(Dataset entries)
========
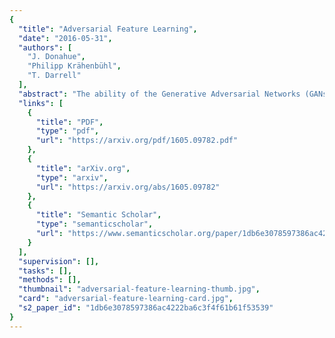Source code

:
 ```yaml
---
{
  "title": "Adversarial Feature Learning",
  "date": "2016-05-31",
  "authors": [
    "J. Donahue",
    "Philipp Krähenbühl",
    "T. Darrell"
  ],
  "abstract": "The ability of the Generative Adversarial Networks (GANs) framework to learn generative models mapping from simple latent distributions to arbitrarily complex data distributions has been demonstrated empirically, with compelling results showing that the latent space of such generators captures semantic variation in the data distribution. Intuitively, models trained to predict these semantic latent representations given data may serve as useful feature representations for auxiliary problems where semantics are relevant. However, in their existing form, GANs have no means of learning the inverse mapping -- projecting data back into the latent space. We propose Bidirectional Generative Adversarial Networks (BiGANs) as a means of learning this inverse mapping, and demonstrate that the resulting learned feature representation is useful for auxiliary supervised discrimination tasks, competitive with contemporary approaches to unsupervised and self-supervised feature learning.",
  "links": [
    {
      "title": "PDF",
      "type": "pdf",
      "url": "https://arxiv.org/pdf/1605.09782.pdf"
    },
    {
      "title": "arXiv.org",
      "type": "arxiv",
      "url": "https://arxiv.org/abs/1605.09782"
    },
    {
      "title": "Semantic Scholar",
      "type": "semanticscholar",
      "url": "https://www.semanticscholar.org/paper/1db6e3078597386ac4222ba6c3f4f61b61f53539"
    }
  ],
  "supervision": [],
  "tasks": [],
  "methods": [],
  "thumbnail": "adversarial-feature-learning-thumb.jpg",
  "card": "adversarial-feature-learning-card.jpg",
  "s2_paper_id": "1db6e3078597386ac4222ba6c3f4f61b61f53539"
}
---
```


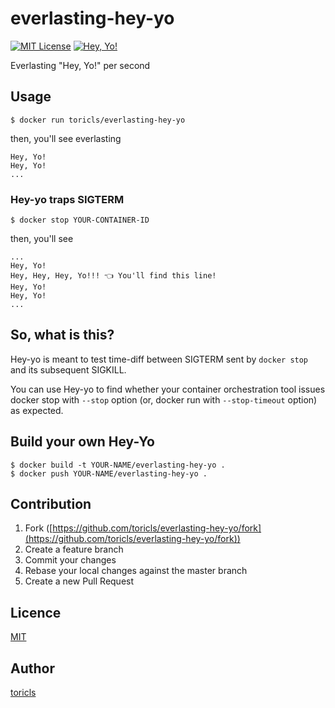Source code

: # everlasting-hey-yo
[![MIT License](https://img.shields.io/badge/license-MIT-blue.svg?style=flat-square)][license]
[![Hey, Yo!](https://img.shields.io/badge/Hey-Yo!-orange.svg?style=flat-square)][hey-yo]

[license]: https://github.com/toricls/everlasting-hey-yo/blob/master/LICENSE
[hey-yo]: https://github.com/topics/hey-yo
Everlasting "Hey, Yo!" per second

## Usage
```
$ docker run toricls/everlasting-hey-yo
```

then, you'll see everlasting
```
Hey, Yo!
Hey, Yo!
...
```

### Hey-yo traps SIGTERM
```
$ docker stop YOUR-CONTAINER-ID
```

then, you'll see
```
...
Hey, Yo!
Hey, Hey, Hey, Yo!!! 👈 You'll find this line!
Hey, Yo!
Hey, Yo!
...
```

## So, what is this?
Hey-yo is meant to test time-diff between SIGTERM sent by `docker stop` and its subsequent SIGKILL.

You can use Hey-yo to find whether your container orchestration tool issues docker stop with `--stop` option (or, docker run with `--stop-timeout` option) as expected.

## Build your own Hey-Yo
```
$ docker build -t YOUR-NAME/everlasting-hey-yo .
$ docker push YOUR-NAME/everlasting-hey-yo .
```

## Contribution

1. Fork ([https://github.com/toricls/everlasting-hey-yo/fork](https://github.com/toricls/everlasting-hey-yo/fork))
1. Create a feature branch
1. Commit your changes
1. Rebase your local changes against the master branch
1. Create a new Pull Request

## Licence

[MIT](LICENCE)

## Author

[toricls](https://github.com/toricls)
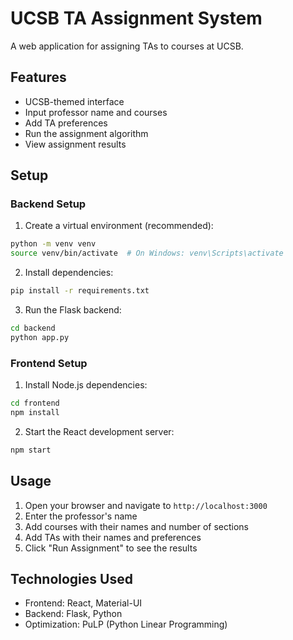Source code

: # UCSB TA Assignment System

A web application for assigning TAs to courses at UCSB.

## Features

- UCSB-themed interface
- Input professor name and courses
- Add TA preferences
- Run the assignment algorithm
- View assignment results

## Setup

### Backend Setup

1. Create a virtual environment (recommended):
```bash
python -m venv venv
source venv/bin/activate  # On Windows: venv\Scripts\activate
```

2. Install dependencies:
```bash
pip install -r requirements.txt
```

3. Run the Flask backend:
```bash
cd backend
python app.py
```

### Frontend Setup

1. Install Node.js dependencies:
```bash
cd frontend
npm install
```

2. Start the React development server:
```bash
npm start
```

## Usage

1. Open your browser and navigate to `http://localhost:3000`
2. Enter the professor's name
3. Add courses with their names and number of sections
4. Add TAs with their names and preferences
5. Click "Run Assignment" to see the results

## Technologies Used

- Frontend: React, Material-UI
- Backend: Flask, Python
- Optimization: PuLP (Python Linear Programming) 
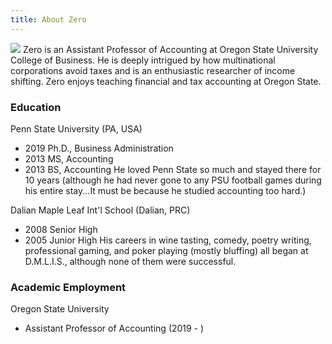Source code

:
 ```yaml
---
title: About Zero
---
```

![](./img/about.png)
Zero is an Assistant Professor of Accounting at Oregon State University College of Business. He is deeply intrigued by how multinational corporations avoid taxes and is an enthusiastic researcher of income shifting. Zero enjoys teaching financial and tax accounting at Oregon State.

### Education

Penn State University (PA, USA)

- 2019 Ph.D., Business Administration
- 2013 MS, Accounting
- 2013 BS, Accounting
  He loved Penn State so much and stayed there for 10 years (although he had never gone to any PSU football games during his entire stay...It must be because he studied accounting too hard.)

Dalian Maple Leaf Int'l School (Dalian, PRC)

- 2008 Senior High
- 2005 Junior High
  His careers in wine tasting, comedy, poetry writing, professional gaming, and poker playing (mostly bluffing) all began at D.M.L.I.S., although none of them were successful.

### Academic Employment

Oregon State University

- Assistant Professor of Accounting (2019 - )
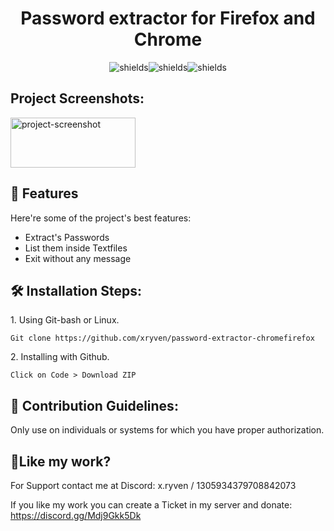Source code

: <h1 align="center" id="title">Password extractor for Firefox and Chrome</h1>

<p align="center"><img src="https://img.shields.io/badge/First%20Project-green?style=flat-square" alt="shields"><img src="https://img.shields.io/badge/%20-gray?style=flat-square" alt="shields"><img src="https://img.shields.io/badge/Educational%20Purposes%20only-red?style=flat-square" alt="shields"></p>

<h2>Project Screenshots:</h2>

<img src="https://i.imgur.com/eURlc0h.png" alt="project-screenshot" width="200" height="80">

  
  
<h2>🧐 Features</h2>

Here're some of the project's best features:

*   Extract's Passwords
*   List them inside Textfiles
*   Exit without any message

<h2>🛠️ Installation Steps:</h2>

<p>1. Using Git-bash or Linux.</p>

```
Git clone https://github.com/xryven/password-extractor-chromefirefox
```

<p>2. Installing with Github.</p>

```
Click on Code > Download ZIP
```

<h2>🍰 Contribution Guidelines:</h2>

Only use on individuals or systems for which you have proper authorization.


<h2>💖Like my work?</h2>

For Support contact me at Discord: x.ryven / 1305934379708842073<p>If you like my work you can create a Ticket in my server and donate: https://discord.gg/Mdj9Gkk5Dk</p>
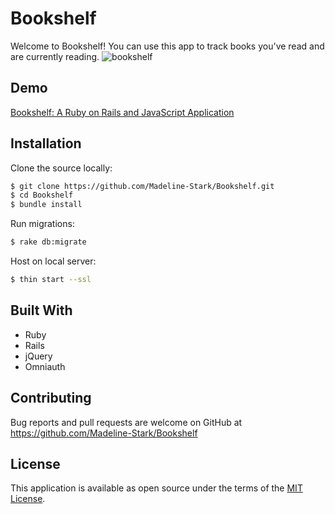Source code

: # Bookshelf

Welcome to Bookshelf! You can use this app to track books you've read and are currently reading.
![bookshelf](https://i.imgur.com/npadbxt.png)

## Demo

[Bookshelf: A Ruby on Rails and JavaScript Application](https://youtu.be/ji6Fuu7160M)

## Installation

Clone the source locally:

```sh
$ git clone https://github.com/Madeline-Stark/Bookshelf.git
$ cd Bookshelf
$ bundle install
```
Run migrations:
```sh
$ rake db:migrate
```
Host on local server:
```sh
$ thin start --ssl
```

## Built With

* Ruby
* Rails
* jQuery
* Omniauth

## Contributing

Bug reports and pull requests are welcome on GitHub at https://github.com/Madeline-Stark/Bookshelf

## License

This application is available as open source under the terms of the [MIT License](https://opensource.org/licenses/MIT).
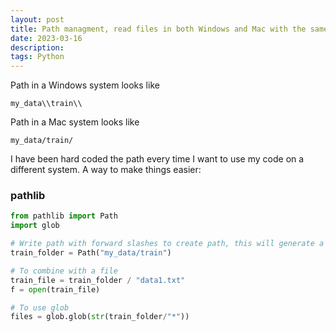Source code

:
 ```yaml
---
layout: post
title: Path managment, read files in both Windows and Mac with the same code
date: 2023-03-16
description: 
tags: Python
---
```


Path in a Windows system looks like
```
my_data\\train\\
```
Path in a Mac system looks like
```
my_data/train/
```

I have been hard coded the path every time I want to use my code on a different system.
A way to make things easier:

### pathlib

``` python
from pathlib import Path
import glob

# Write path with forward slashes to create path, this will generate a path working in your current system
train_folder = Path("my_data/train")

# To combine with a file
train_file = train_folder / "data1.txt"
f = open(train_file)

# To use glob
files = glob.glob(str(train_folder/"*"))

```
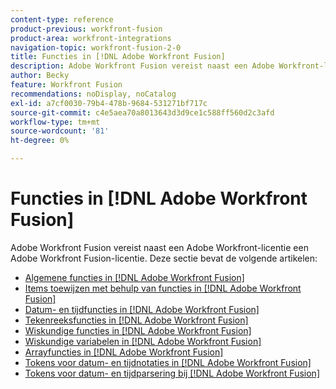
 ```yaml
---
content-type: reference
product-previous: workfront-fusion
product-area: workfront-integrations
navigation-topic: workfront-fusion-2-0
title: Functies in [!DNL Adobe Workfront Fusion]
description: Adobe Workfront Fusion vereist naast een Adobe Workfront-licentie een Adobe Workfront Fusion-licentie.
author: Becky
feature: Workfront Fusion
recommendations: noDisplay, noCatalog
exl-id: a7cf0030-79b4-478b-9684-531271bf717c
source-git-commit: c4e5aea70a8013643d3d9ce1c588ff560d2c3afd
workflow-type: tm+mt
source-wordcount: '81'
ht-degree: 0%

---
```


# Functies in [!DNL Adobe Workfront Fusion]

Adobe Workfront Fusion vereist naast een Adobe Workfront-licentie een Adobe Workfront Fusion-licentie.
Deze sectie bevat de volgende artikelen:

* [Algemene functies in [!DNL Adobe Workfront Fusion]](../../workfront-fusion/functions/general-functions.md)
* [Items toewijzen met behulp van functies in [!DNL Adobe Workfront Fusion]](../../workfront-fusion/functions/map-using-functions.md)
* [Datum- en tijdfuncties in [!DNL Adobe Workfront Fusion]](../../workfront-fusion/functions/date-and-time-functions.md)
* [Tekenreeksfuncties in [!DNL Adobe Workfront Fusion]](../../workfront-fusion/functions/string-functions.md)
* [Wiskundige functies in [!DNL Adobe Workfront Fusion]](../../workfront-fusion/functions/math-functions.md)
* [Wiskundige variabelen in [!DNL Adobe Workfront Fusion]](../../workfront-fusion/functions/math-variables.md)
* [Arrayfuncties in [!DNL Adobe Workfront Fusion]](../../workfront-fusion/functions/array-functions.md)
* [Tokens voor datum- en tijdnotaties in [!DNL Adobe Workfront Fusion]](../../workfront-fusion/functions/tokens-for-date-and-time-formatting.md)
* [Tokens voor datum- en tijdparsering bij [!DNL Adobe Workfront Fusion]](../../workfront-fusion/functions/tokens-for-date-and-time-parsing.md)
========
What this task involves
Tell me how many lines of the data hold the word "dependencies", giving only the number.

Answer to the exercise
2